The above claims examples involve brokers who thought they knew the answer but failed to check they were right. The claims involved a failure to check reference works. Sometimes the broker will answer a question about a fixture from his recollection when looking at the charterparty document would have shown he was mistaken. In one case this led to a failure to declare an option to extend a fixture within the period specified in the charterparty.
A different sort of failure to check involves taking time to proof read all of a document.
In an article in March 2008, we commented on how the address to which the message being sent is often overlooked when the message is being proof read. Great care may be taken over the contents of a message but if the address is wrong the consequences can be severe. We gave an example of how the principal’s confidential bid for a major tender had been sent to a mailing list including all of their competitors.
By way of contrast the second of our claims demonstrated the need to check that all the attachments have been included. The brokers in question arranged a sub-charter. As is often the case the main terms of the sub-charter were fixed with the details “otherwise as per as the head charterparty”.
The sub-charterer asked for a copy of the head charterparty for his review. The head charter had been sent to the broker together with a separate addendum. Unfortunately, while the broker passed the charterparty to the sub-charterers they failed to forward the addendum. The fixture was concluded but without the sub-charterer being aware of the addendum.

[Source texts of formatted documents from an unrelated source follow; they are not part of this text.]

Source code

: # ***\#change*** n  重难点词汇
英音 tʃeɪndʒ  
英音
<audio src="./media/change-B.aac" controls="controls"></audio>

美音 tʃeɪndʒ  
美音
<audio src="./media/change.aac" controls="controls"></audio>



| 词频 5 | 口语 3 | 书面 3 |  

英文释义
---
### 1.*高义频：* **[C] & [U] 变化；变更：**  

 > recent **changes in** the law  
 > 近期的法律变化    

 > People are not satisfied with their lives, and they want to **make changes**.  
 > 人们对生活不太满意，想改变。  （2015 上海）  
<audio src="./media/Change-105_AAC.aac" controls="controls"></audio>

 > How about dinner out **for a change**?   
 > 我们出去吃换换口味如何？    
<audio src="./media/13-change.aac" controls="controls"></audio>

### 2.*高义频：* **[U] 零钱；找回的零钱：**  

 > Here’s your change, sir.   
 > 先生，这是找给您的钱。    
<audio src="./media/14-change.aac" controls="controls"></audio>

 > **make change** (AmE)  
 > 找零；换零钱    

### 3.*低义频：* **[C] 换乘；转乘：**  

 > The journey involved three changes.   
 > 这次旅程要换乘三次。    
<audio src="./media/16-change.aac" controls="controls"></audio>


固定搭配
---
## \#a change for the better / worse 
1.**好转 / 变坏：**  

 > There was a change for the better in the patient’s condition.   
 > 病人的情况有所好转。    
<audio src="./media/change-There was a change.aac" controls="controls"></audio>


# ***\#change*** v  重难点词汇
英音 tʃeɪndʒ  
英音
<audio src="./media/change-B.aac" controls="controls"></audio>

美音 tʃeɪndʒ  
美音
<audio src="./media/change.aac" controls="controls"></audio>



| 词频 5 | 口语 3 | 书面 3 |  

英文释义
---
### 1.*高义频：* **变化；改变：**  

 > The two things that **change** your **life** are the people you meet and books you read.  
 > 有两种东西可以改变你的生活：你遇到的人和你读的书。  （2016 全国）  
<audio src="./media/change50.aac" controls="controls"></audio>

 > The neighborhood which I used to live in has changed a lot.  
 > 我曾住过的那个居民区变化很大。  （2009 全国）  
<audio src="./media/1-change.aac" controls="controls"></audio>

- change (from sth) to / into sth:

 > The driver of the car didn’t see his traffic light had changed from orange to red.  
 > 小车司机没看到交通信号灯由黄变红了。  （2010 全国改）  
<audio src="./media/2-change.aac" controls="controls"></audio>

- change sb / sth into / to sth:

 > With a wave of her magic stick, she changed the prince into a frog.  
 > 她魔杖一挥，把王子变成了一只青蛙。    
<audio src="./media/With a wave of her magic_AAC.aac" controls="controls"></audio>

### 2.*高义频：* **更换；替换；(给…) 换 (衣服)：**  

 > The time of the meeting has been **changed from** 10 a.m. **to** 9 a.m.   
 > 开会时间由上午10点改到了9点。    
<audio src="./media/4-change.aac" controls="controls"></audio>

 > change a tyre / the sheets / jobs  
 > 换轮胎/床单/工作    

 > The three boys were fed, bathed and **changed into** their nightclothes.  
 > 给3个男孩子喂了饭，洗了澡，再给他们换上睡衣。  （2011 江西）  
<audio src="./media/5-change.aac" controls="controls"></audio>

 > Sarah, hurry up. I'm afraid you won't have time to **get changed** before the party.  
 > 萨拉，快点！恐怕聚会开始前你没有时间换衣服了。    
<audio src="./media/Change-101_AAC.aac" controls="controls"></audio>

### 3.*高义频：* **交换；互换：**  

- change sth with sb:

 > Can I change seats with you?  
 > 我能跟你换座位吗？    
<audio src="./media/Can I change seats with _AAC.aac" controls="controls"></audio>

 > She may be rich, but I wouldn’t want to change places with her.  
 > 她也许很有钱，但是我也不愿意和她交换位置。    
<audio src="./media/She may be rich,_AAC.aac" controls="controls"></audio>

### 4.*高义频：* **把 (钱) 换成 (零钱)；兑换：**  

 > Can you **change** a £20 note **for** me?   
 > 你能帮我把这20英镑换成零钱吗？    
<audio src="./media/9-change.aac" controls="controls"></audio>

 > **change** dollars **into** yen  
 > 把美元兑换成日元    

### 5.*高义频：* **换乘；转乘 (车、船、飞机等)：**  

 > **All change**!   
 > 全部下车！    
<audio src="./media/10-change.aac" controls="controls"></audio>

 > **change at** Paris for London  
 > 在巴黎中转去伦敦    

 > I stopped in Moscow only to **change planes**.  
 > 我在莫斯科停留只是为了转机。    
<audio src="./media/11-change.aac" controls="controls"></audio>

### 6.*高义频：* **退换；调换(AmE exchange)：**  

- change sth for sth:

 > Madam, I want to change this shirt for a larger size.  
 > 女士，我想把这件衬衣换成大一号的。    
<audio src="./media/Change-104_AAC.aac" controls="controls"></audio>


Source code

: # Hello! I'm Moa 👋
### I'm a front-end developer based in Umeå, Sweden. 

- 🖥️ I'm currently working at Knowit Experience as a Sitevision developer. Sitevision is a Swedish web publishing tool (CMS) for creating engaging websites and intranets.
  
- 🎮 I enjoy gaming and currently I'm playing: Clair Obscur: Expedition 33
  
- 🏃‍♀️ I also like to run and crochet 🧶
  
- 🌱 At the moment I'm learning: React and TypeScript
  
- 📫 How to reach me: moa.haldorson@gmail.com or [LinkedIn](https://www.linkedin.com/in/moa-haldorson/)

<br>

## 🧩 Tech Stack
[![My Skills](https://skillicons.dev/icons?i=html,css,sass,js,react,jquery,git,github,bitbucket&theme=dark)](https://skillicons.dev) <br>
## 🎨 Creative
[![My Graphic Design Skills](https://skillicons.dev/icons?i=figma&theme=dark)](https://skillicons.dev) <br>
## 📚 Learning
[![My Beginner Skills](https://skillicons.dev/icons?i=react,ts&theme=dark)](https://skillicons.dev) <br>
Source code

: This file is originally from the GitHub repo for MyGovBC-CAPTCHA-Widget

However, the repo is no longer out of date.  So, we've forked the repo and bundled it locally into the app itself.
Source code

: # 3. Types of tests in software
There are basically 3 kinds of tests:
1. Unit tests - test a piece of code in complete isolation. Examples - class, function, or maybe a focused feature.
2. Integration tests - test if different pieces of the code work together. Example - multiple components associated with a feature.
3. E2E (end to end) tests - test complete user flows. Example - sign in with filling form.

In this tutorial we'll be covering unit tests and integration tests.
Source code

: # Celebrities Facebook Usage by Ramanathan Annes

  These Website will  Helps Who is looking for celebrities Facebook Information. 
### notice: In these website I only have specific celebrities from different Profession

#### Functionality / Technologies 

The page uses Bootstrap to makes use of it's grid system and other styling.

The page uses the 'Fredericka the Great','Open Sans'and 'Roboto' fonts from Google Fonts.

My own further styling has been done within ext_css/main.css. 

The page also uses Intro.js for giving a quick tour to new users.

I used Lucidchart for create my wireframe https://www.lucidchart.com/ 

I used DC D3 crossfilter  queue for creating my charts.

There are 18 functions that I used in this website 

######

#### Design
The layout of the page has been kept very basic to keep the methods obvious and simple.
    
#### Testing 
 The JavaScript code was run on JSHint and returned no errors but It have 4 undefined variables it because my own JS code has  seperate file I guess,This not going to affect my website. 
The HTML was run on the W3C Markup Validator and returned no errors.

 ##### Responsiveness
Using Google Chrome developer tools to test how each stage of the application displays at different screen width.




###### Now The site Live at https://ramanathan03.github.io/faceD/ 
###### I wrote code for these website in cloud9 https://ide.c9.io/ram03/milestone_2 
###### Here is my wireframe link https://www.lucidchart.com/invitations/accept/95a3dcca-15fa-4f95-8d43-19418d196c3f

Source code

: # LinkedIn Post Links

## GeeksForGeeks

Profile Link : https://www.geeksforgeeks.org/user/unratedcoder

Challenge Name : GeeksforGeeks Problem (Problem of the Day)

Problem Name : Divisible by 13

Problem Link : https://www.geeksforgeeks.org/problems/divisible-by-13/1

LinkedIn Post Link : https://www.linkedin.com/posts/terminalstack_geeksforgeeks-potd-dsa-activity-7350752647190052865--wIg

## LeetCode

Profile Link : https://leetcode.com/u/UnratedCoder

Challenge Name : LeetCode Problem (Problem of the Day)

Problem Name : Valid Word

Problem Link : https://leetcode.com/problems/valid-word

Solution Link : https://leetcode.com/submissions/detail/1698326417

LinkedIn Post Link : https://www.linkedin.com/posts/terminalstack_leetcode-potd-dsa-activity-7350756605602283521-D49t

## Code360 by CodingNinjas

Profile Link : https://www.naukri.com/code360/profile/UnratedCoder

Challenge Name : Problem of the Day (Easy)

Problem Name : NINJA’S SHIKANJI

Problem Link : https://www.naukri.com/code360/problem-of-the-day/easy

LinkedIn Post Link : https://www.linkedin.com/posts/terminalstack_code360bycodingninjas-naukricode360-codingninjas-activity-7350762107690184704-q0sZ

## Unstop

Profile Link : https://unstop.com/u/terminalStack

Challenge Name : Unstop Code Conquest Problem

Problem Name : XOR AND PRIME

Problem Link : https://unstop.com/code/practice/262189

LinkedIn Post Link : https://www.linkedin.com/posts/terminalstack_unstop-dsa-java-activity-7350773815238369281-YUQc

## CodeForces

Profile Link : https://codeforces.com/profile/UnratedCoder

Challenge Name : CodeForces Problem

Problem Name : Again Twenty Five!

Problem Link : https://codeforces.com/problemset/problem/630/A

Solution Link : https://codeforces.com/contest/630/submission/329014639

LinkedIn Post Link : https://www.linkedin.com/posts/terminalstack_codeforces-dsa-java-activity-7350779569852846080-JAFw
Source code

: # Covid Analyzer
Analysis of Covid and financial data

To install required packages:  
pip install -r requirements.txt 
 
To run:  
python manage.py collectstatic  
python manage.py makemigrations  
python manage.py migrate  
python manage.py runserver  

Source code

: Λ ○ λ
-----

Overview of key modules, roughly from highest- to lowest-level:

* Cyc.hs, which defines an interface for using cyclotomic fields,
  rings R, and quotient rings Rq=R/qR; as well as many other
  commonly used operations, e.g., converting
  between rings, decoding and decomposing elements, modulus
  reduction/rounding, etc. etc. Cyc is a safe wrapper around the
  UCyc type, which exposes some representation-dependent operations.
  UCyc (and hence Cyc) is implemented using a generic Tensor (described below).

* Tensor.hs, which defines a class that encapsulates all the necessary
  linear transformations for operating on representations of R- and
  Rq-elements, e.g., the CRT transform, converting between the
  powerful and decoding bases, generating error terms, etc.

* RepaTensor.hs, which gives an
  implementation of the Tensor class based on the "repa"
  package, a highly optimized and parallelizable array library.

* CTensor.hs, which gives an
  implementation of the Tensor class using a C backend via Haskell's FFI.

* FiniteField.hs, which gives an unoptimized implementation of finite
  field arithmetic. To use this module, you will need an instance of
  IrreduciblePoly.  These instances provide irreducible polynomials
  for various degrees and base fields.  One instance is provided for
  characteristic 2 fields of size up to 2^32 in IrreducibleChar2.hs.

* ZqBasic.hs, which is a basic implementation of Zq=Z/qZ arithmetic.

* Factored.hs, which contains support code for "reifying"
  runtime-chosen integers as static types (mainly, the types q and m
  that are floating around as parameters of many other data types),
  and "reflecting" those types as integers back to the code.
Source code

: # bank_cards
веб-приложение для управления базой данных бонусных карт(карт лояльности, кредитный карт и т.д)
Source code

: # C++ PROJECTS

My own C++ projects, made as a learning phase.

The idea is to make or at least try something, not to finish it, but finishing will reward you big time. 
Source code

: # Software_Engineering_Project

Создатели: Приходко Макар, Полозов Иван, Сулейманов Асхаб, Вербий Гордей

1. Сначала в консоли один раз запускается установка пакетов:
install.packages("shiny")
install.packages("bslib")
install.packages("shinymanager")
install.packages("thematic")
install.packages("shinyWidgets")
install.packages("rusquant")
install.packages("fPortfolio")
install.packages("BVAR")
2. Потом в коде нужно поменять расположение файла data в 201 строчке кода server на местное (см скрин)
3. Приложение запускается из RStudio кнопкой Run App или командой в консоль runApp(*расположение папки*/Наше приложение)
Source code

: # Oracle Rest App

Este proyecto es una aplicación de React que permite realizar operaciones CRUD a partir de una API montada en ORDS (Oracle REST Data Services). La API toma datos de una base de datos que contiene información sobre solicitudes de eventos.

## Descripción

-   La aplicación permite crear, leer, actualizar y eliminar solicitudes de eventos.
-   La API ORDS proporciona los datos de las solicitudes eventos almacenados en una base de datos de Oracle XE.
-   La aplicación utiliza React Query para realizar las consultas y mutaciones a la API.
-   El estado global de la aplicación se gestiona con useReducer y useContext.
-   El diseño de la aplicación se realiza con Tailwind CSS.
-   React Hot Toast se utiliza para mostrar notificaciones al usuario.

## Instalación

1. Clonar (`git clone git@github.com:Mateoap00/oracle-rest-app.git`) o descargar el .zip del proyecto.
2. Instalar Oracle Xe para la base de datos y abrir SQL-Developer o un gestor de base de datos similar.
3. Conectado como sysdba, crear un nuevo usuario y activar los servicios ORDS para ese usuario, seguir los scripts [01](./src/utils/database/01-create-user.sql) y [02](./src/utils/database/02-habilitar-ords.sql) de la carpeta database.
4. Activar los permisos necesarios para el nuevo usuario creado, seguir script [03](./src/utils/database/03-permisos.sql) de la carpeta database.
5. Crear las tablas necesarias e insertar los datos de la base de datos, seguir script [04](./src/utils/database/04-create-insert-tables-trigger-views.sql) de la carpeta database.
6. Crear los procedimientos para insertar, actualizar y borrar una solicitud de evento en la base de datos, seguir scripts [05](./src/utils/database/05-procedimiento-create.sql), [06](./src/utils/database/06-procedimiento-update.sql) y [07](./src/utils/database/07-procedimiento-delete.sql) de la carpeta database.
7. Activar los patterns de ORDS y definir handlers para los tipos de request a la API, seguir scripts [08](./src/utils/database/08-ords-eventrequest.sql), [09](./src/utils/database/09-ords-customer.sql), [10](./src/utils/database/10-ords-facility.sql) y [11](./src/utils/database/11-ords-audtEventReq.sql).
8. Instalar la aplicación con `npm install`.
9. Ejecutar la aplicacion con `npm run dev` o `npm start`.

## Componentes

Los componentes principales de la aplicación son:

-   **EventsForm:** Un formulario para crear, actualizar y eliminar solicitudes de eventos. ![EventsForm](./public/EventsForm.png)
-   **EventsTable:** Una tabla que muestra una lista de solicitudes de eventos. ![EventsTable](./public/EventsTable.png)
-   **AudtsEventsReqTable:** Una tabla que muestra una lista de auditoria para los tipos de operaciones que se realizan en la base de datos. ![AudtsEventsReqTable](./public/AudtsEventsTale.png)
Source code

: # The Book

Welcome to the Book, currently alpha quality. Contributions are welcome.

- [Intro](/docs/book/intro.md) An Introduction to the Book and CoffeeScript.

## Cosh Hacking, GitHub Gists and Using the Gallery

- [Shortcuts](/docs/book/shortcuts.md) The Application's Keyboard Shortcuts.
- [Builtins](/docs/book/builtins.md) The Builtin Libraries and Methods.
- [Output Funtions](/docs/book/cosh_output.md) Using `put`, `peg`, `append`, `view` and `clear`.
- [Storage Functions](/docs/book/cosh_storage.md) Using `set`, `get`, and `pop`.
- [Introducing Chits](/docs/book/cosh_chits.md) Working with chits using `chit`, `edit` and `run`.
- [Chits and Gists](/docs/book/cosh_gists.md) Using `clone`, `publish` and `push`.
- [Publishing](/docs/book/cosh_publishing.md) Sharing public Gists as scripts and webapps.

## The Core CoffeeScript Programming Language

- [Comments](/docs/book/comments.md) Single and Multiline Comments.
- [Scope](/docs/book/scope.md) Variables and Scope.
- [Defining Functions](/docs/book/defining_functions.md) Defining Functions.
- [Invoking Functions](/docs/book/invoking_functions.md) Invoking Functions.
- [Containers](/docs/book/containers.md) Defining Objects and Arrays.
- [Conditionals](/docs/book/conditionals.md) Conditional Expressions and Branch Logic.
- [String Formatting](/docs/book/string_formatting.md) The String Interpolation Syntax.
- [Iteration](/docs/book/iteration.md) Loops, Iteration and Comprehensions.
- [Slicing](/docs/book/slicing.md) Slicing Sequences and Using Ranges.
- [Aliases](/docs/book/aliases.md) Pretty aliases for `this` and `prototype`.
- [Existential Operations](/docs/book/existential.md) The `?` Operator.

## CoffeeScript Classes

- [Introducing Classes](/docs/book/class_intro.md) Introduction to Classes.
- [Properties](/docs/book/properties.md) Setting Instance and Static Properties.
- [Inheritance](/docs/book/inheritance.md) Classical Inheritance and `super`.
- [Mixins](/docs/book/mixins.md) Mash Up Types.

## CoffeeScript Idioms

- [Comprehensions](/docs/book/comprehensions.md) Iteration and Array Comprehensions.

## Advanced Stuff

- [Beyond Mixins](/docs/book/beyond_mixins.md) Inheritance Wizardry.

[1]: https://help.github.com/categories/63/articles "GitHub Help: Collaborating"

The addendum contained provisions in relation to the costs of hold cleaning in the event that the vessel carried cement. This cargo had originally been excluded under the head charterparty but had subsequently been permitted on the terms agreed in the addendum. The addendum provided that the sum of USD 7,500 could be paid by the charterer in lieu of hold cleaning. The carriage of cement under the sublet had been agreed in the main terms but the terms relating to the costs of hold cleaning had not been passed to the sub–charterer.
The charterer was left with an obligation to pay the head owner for hold cleaning but was unable to reclaim the money from the sub–charterer. The broker had to reimburse his principal the USD 7,500.
The claims in this article were simple mistakes. The claims happened to people who were not new to the business but working to tight deadlines. They are however reminders of the benefits of double checking what you are about to say or send.